As such, many HIV infected women today find themselves unable to meet any of these criteria given widespread poverty and prevalent traditions, beliefs and norms. One such woman is Sarah a housewife living in Kayunga District. When carrying her first pregnancy, Sarah discovered documents in her husband's closet indicating that her husband was enrolled on the TASO (The AIDS Support Organisation) programme and was receiving ARVs. When her husband arrived home from work at the end of the day she enquired about the meaning of the documents and all her husband had to say was that whatever she had read was it.
Sarah, crushed and anxious to know her HIV status, went to the health facility where she had heard about the PMTCT programme. Sarah's HIV test result turned out positive. She was then enrolled on the PMTCT programme and at the time of delivery Sarah was given a dose of Nevirapine, and later her infant to avert MTCT.

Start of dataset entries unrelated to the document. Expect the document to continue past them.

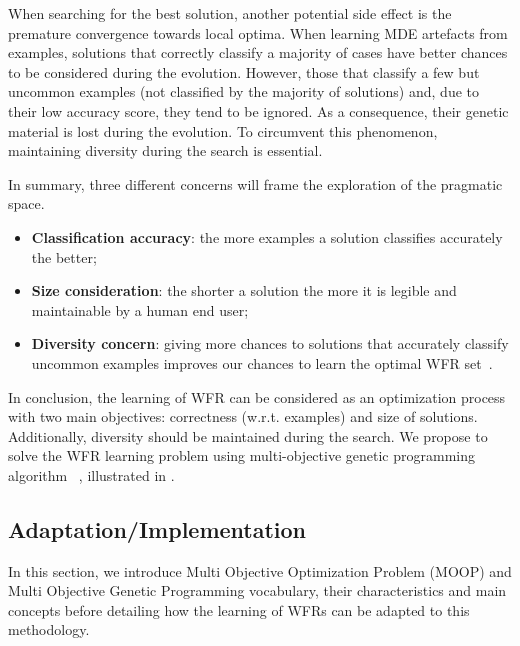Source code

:  When searching for the best solution, another potential side effect is the premature convergence towards local optima. When learning MDE artefacts from examples, solutions that correctly classify a majority of cases have better chances to be considered during the evolution. 
However, those that classify a few but uncommon examples (not classified by the majority of solutions) and, due to their low accuracy score, they tend to be ignored. As a consequence, their genetic material is lost during the evolution. 
To circumvent this phenomenon, maintaining diversity during the search is essential.

In summary, three different concerns will frame the exploration of the pragmatic space.
\begin{itemize}
	\item \textbf{Classification accuracy}: the more examples a solution classifies accurately the better;
	\item \textbf{Size consideration}: the shorter a solution the more it is legible and maintainable by a human end user;
	\item \textbf{Diversity concern}: giving more chances to solutions that accurately classify uncommon examples improves our chances to learn the optimal WFR set~\citep{batot2018}.
\end{itemize}

In conclusion, the learning of WFR can be considered as an optimization process with two main objectives: correctness (w.r.t. examples) and size of solutions. Additionally, diversity should be maintained during the search. We propose to solve the WFR learning problem using multi-objective genetic programming algorithm \nsga~\citep{deb2000}, illustrated in .



\subsection{Adaptation/Implementation}
In this section, we introduce Multi Objective Optimization Problem (MOOP) and Multi Objective Genetic Programming vocabulary, their characteristics and main concepts before detailing how the learning of WFRs can be adapted to this methodology.



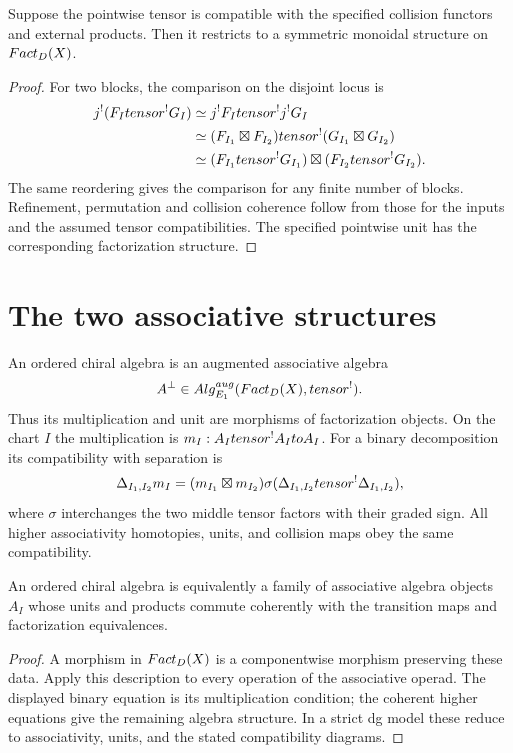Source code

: \begin{proposition}
Suppose the pointwise tensor is compatible with the specified collision functors
and external products. Then it restricts to a symmetric monoidal structure on
$\Fact_D(X)$.
\end{proposition}
\begin{proof}
For two blocks, the comparison on the disjoint locus is
\[
\begin{aligned}
 j^!(F_I\tensor^!G_I)
 &\simeq j^!F_I\tensor^!j^!G_I\\
 &\simeq(F_{I_1}\boxtimes F_{I_2})\tensor^!
        (G_{I_1}\boxtimes G_{I_2})\\
 &\simeq(F_{I_1}\tensor^!G_{I_1})\boxtimes
        (F_{I_2}\tensor^!G_{I_2}).
\end{aligned}
\]
The same reordering gives the comparison for any finite number of blocks.
Refinement, permutation and collision coherence follow from those for the inputs
and the assumed tensor compatibilities. The specified pointwise unit has the
corresponding factorization structure.
\end{proof}

\section{The two associative structures}
\begin{definition}
An ordered chiral algebra is an augmented associative algebra
\[
 A^\perp\in\Alg_{\Eone}^{\mathrm{aug}}(\Fact_D(X),\tensor^!).
\]
Thus its multiplication and unit are morphisms of factorization objects.
On the chart $I$ the multiplication is
$m_I:A_I\tensor^!A_I\to A_I$.
For a binary decomposition its compatibility with separation is
\[
 \Delta_{I_1,I_2}m_I
 =(m_{I_1}\boxtimes m_{I_2})\sigma
   (\Delta_{I_1,I_2}\tensor^!\Delta_{I_1,I_2}),
\]
where $\sigma$ interchanges the two middle tensor factors with their graded sign.
All higher associativity homotopies, units, and collision maps obey the same compatibility.
\end{definition}

\begin{proposition}
An ordered chiral algebra is equivalently a family of associative algebra objects
$A_I$ whose units and products commute coherently with the transition maps and
factorization equivalences.
\end{proposition}
\begin{proof}
A morphism in $\Fact_D(X)$ is a componentwise morphism preserving these data.
Apply this description to every operation of the associative operad.
The displayed binary equation is its multiplication condition; the coherent
higher equations give the remaining algebra structure. In a strict dg model
these reduce to associativity, units, and the stated compatibility diagrams.
\end{proof}

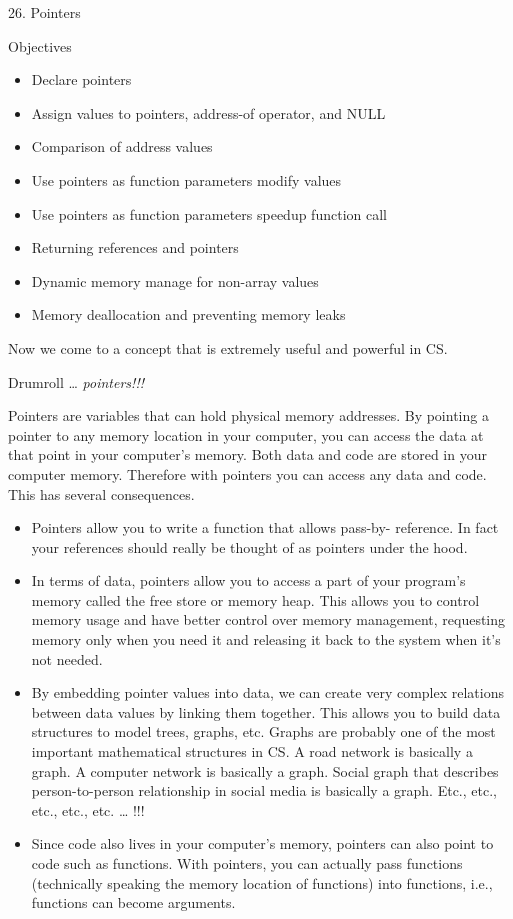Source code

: \documentclass[
]{article}
\author{}
\date{}
\providecommand{\tightlist}{%
  \setlength{\itemsep}{0pt}\setlength{\parskip}{0pt}}
\begin{document}
26. Pointers

Objectives

\begin{itemize}
\tightlist
\item
  Declare pointers
\item
  Assign values to pointers, address-of operator, and NULL
\item
  Comparison of address values
\item
  Use pointers as function parameters modify values
\item
  Use pointers as function parameters speedup function call
\item
  Returning references and pointers
\item
  Dynamic memory manage for non-array values
\item
  Memory deallocation and preventing memory leaks
\end{itemize}

Now we come to a concept that is extremely useful and powerful in CS.

Drumroll \ldots{} \emph{pointers!!!}

Pointers are variables that can hold physical memory addresses. By
pointing a pointer to any memory location in your computer, you can
access the data at that point in your computer's memory. Both data and
code are stored in your computer memory. Therefore with pointers you can
access any data and code. This has several consequences.

\begin{itemize}
\item
  Pointers allow you to write a function that allows pass-by- reference.
  In fact your references should really be thought of as pointers under
  the hood.
\item
  In terms of data, pointers allow you to access a part of your
  program's memory called the free store or memory heap. This allows you
  to control memory usage and have better control over memory
  management, requesting memory only when you need it and releasing it
  back to the system when it's not needed.
\item
  By embedding pointer values into data, we can create very complex
  relations between data values by linking them together. This allows
  you to build data structures to model trees, graphs, etc. Graphs are
  probably one of the most important mathematical structures in CS. A
  road network is basically a graph. A computer network is basically a
  graph. Social graph that describes person-to-person relationship in
  social media is basically a graph. Etc., etc., etc., etc., etc.
  \ldots{} !!!
\item
  Since code also lives in your computer's memory, pointers can also
  point to code such as functions. With pointers, you can actually pass
  functions (technically speaking the memory location of functions) into
  functions, i.e., functions can become arguments.
\end{itemize}
\end{document}
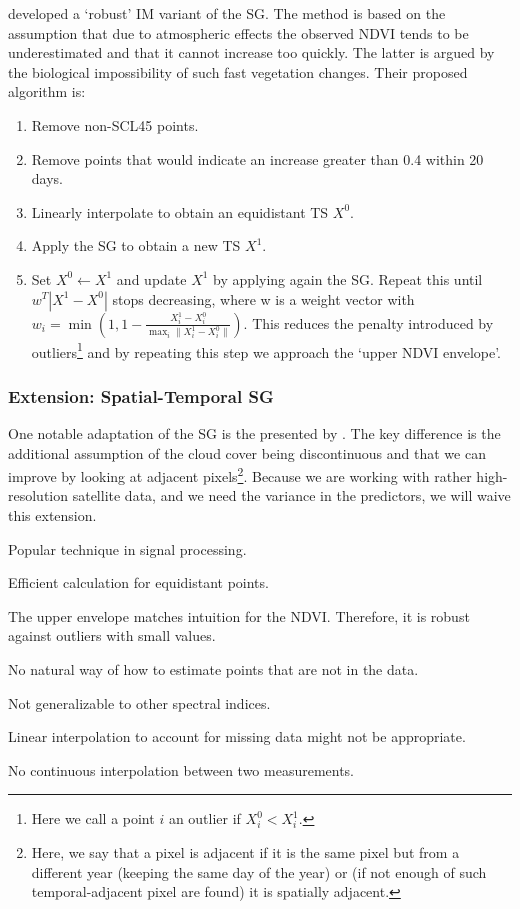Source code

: 		\cite{chenSimpleMethodReconstructing2004a} developed a `robust' {{IM}} variant of the SG. 
		The method is based on the assumption that due to atmospheric effects the observed NDVI tends to be underestimated and that it cannot increase too quickly. The latter is argued by the biological impossibility of such fast vegetation changes. Their proposed algorithm is:
			\begin{enumerate}
				\item Remove non-SCL45 points.
				\item Remove points that would indicate an increase greater than 0.4 within 20 days.
				\item Linearly interpolate to obtain an equidistant {TS} $X^0$.
				\item Apply the SG to obtain a new {TS} $X^1$.
				\item Set $X^0\leftarrow X^1$ and update $X^1$ by applying again the SG. Repeat this until $w^T |X^1-X^0|$ stops decreasing, where w is a weight vector with $w_i = \min\left(1, 1 - \frac{X^1_i-X^0_i}{\max_i\|X^1_i-X^0_i\|}\right)$. This reduces the penalty introduced by outliers\footnote{Here we call a point $i$ an outlier if $X^0_i<X^1_i$.} and by repeating this step we approach the `upper NDVI envelope'.
			\end{enumerate}

		\subsubsection*{Extension: Spatial-Temporal SG}
			One notable adaptation of the SG is the presented by \cite{caoSimpleMethodImprove2018b}. The key difference is the additional assumption of the cloud cover being discontinuous and that we can improve by looking at adjacent pixels\footnote{Here, we say that a pixel is adjacent if it is the same pixel but from a different year (keeping the same day of the year) or (if not enough of such temporal-adjacent pixel are found) it is spatially adjacent.}. Because we are working with rather high-resolution satellite data, and we need the variance in the predictors, we will waive this extension.

		\begin{my_pros_cons_table}{
				\item Popular technique in signal processing.
				\item Efficient calculation for equidistant points.
				\item The upper envelope matches intuition for the NDVI. Therefore, it is robust against outliers with small values.
			}{
				\item No natural way of how to estimate points that are not in the data.
				\item Not generalizable to other spectral indices.
				\item Linear interpolation to account for missing data might not be appropriate.
				\item No continuous interpolation between two measurements.
			}
		\end{my_pros_cons_table}


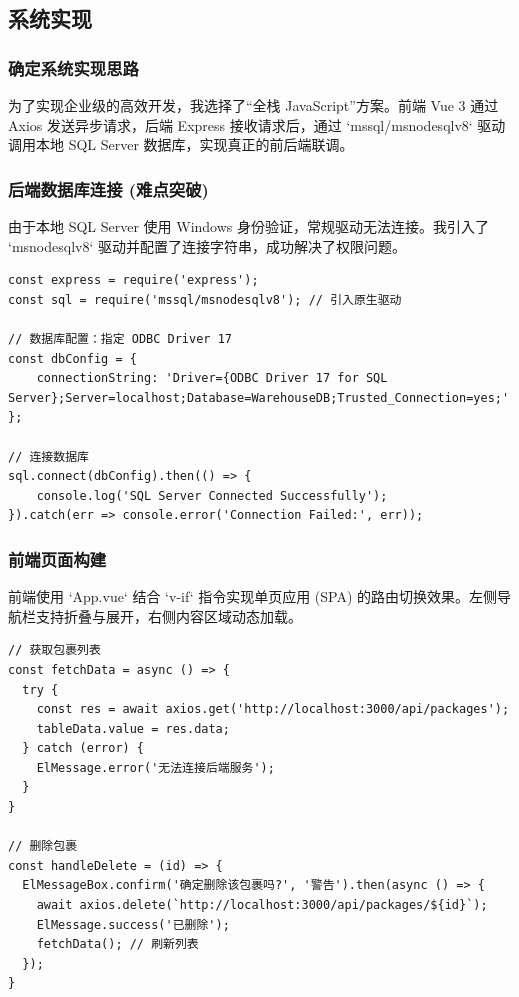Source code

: \documentclass[UTF8, a4paper, 12pt]{ctexart}
\begin{document}
\subsection{系统实现}

\subsubsection{确定系统实现思路}
为了实现企业级的高效开发，我选择了“全栈 JavaScript”方案。前端 Vue 3 通过 Axios 发送异步请求，后端 Express 接收请求后，通过 `mssql/msnodesqlv8` 驱动调用本地 SQL Server 数据库，实现真正的前后端联调。

\subsubsection{后端数据库连接 (难点突破)}
由于本地 SQL Server 使用 Windows 身份验证，常规驱动无法连接。我引入了 `msnodesqlv8` 驱动并配置了连接字符串，成功解决了权限问题。

\begin{lstlisting}[caption={Node.js 连接 SQL Server 核心代码}]
const express = require('express');
const sql = require('mssql/msnodesqlv8'); // 引入原生驱动

// 数据库配置：指定 ODBC Driver 17
const dbConfig = {
    connectionString: 'Driver={ODBC Driver 17 for SQL Server};Server=localhost;Database=WarehouseDB;Trusted_Connection=yes;'
};

// 连接数据库
sql.connect(dbConfig).then(() => {
    console.log('SQL Server Connected Successfully');
}).catch(err => console.error('Connection Failed:', err));
\end{lstlisting}

\subsubsection{前端页面构建}
前端使用 `App.vue` 结合 `v-if` 指令实现单页应用 (SPA) 的路由切换效果。左侧导航栏支持折叠与展开，右侧内容区域动态加载。

\begin{lstlisting}[caption={前端 API 请求示例 (Axios)}]
// 获取包裹列表
const fetchData = async () => {
  try {
    const res = await axios.get('http://localhost:3000/api/packages');
    tableData.value = res.data;
  } catch (error) {
    ElMessage.error('无法连接后端服务');
  }
}

// 删除包裹
const handleDelete = (id) => {
  ElMessageBox.confirm('确定删除该包裹吗?', '警告').then(async () => {
    await axios.delete(`http://localhost:3000/api/packages/${id}`);
    ElMessage.success('已删除');
    fetchData(); // 刷新列表
  });
}
\end{lstlisting}
\end{document}
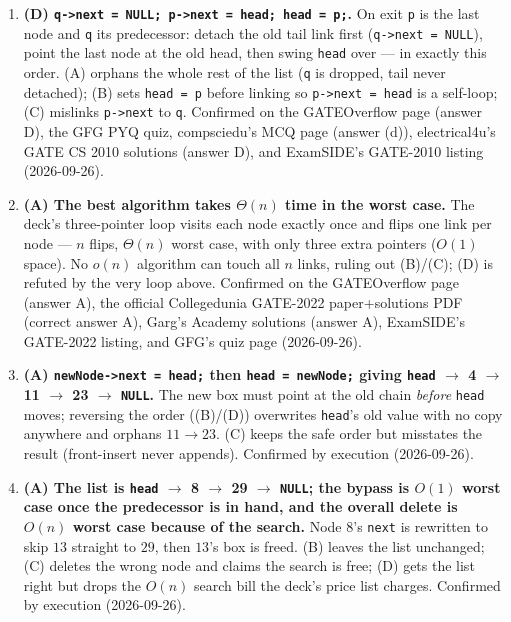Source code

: \documentclass[11pt]{article}
\begin{document}
\begin{enumerate}
\item[\textbf{Q5}] \textbf{(D) \texttt{q->next = NULL; p->next = head; head = p;}.} On exit \texttt{p} is the last node and \texttt{q} its predecessor: detach the old tail link first (\texttt{q->next = NULL}), point the last node at the old head, then swing \texttt{head} over --- in exactly this order. (A) orphans the whole rest of the list (\texttt{q} is dropped, tail never detached); (B) sets \texttt{head = p} before linking so \texttt{p->next = head} is a self-loop; (C) mislinks \texttt{p->next} to \texttt{q}. Confirmed on the GATEOverflow page (answer D), the GFG PYQ quiz, compsciedu's MCQ page (answer (d)), electrical4u's GATE CS 2010 solutions (answer D), and ExamSIDE's GATE-2010 listing (2026-09-26).

\item[\textbf{Q6}] \textbf{(A) The best algorithm takes $\Theta(n)$ time in the worst case.} The deck's three-pointer loop visits each node exactly once and flips one link per node --- $n$ flips, $\Theta(n)$ worst case, with only three extra pointers ($O(1)$ space). No $o(n)$ algorithm can touch all $n$ links, ruling out (B)/(C); (D) is refuted by the very loop above. Confirmed on the GATEOverflow page (answer A), the official Collegedunia GATE-2022 paper+solutions PDF (correct answer A), Garg's Academy solutions (answer A), ExamSIDE's GATE-2022 listing, and GFG's quiz page (2026-09-26).

\item[\textbf{Q7}] \textbf{(A) \texttt{newNode->next = head;} then \texttt{head = newNode;} giving \texttt{head} $\to$ 4 $\to$ 11 $\to$ 23 $\to$ \texttt{NULL}.} The new box must point at the old chain \emph{before} \texttt{head} moves; reversing the order ((B)/(D)) overwrites \texttt{head}'s old value with no copy anywhere and orphans $11 \to 23$. (C) keeps the safe order but misstates the result (front-insert never appends). Confirmed by execution (2026-09-26).

\item[\textbf{Q8}] \textbf{(A) The list is \texttt{head} $\to$ 8 $\to$ 29 $\to$ \texttt{NULL}; the bypass is $O(1)$ worst case once the predecessor is in hand, and the overall delete is $O(n)$ worst case because of the search.} Node $8$'s \texttt{next} is rewritten to skip $13$ straight to $29$, then $13$'s box is freed. (B) leaves the list unchanged; (C) deletes the wrong node and claims the search is free; (D) gets the list right but drops the $O(n)$ search bill the deck's price list charges. Confirmed by execution (2026-09-26).
\end{enumerate}
\end{document}
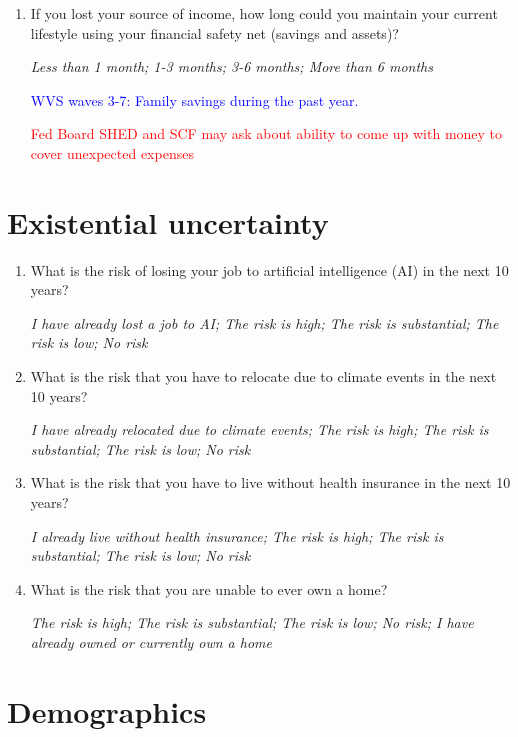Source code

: \documentclass[11pt, headsepline]{article}
\newcommand{\blue}[1]{\textcolor{blue}{#1}}
\newcommand{\red}[1]{\textcolor{red}{#1}}
\begin{document}
\begin{enumerate}[resume]
    \item If you lost your source of income, how long could you maintain your current lifestyle using your financial safety net (savings and assets)?

    \textit{Less than 1 month; 1-3 months; 3-6 months; More than 6 months}

    \blue{WVS waves 3-7: Family savings during the past year.}

    \red{Fed Board SHED and SCF may ask about ability to come up with money to cover unexpected expenses}

\end{enumerate}

\section*{Existential uncertainty}

\begin{enumerate}[resume]

    \item What is the risk of losing your job to artificial intelligence (AI) in the next 10 years?

    \textit{I have already lost a job to AI; The risk is high; The risk is substantial; The risk is low; No risk}

    \item What is the risk that you have to relocate due to climate events in the next 10 years?

    \textit{I have already relocated due to climate events; The risk is high; The risk is substantial; The risk is low; No risk}

    \item What is the risk that you have to live without health insurance in the next 10 years?

    \textit{I already live without health insurance; The risk is high; The risk is substantial; The risk is low; No risk}

    \item What is the risk that you are unable to ever own a home?

    \textit{The risk is high; The risk is substantial; The risk is low; No risk; I have already owned or currently own a home}

\end{enumerate}

\section*{Demographics}
\end{document}
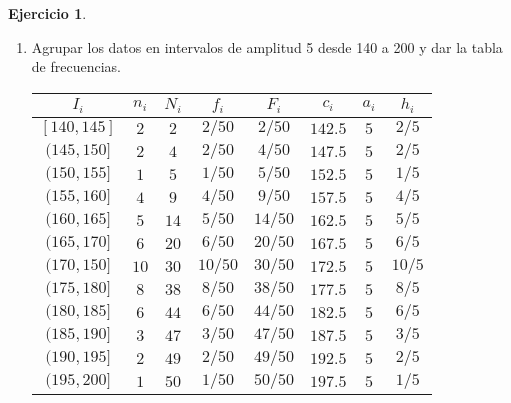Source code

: \documentclass[a4paper, 12pt]{article}
\theoremstyle{definition}
\newtheorem{ej}{Ejercicio}
\begin{document}
\begin{ej}
\begin{enumerate}[label=\textit{\alph*)}]

\item Agrupar los datos en intervalos de amplitud 5 desde 140 a 200 y dar la tabla de frecuencias.

\begin{center}
    
\begin{tabular}{|c|c|c|c|c|c|c|c|}
    \hline
    \(I_i\) & \(n_i\) & \(N_i\) & \(f_i\) & \(F_i\) & \(c_i\) & \(a_i\) & \(h_i\) \\ 
    \hline
    \([140,145]\) & \(2\) & \(2\) & \(2/50\) & \(2/50\) & \(142.5\) & \(5\) & \(2/5\) \\
    \((145,150]\) & \(2\) & \(4\) & \(2/50\) & \(4/50\) & \(147.5\) & \(5\) & \(2/5\) \\
    \((150, 155]\) & \(1\) & \(5\) & \(1/50\) & \(5/50\) & \(152.5\) & \(5\) & \(1/5\) \\
    \((155,160]\) & \(4\) & \(9\) & \(4/50\) & \(9/50\) & \(157.5\) & \(5\) & \(4/5\) \\
    \((160,165]\) & \(5\) & \(14\) & \(5/50\) & \(14/50\) & \(162.5\) & \(5\) & \(5/5\) \\
    \((165,170]\) & \(6\) & \(20\) & \(6/50\) & \(20/50\) & \(167.5\) & \(5\) & \(6/5\) \\
    \((170,150]\) & \(10\) & \(30\) & \(10/50\) & \(30/50\) & \(172.5\) & \(5\) & \(10/5\) \\
    \((175,180]\) & \(8\) & \(38\) & \(8/50\) & \(38/50\) & \(177.5\) & \(5\) & \(8/5\) \\
    \((180,185]\) & \(6\) & \(44\) & \(6/50\) & \(44/50\) & \(182.5\) & \(5\) & \(6/5\) \\
    \((185,190]\) & \(3\) & \(47\) & \(3/50\) & \(47/50\) & \(187.5\) & \(5\) & \(3/5\) \\
    \((190,195]\) & \(2\) & \(49\) & \(2/50\) & \(49/50\) & \(192.5\) & \(5\) & \(2/5\) \\
    \((195,200]\) & \(1\) & \(50\) & \(1/50\) & \(50/50\) & \(197.5\) & \(5\) & \(1/5\) \\
    \hline
\end{tabular}

\end{center}



\end{enumerate}
\end{ej}
\end{document}
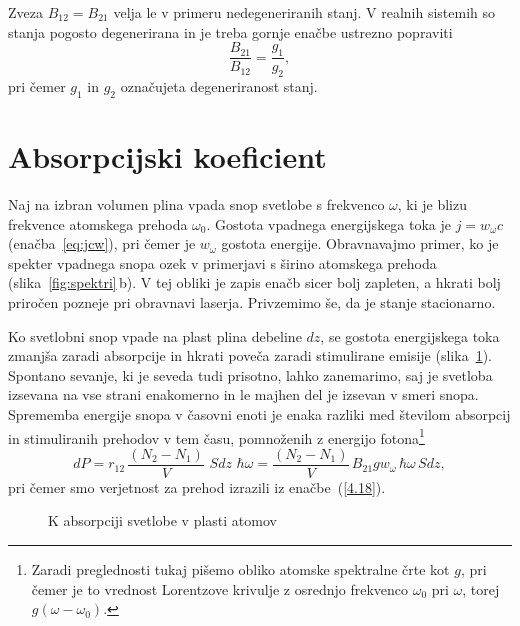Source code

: \begin{remark}
 Zveza $B_{12}=B_{21}$ velja le v primeru nedegeneriranih stanj. V realnih sistemih
 so stanja pogosto degenerirana in je treba gornje enačbe ustrezno popraviti
\begin{equation}
\frac{B_{21}}{B_{12}} = \frac{g_1}{g_2},
\label{eq:ABdeg}
\end{equation}
pri čemer $g_{1}$ in $g_2$ označujeta degeneriranost stanj. 
\end{remark}

\section{Absorpcijski koeficient}
Naj na izbran volumen plina vpada snop svetlobe s frekvenco
$\omega$, ki je blizu frekvence atomskega prehoda $\omega_{0}$. Gostota
vpadnega energijskega toka je $j=w_{\omega}c$ (enačba~\ref{eq:jcw}), 
pri čemer je $w_{\omega}$ gostota energije. Obravnavajmo primer, ko je 
spekter vpadnega snopa ozek v primerjavi s širino atomskega prehoda
(slika~\ref{fig:spektri}\,b). V tej obliki je zapis enačb sicer bolj zapleten,
a hkrati bolj priročen pozneje pri obravnavi laserja. Privzemimo še, da
je stanje stacionarno. 

Ko svetlobni snop vpade na plast plina debeline $dz$, se gostota
energijskega toka zmanjša zaradi absorpcije in hkrati poveča zaradi 
stimulirane emisije (slika~\ref{fig:abs}). 
Spontano sevanje, ki je seveda tudi prisotno, lahko zanemarimo, saj
je svetloba izsevana na vse strani enakomerno in le majhen del je izsevan v smeri snopa.
Sprememba energije snopa v časovni enoti je enaka razliki med 
številom absorpcij in stimuliranih prehodov v tem času, pomnoženih z 
energijo fotona\footnote{Zaradi preglednosti tukaj pišemo obliko atomske spektralne črte kot $g$, 
pri čemer je to vrednost Lorentzove krivulje z osrednjo frekvenco $\omega_0$ pri $\omega$, 
torej $g(\omega-\omega_0)$.}
\begin{equation}
dP=r_{12}\,\frac{(N_{2}-N_{1})}{V}\,\,S dz\, \, \hbar\omega = 
\frac{(N_{2}-N_{1})}{V}\,B_{21}g w_{\omega} \, \hbar\omega \,S dz,
\label{4.28}
\end{equation}
pri čemer smo verjetnost za prehod izrazili iz 
enačbe~(\ref{4.18}).
\begin{figure}[h]
\centering
\def\svgwidth{70truemm} 

\caption{K absorpciji svetlobe v plasti atomov}
\label{fig:abs}
\end{figure}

At the time of our visit five months down the road, she was faced with the difficult decision whether or not to breastfeed. Her dilemma was that her husband, who was employed, was non-communicative about the HIV status of his wife, or his child, and about future plans for the infant's feeding. The support she was receiving from her husband was barely enough to sustain her. Sarah felt powerless to confront her husband, and afraid to discuss her situation with her community.
Although anyone in a dilemma like Sarah should continue to breastfeed, this week, as we review Uganda's readiness to promote breastfeeding in emergency settings, we must stop and note that the highly vulnerable HIV positive women and their infants are amongst us and they too are living in an emergency each passing day.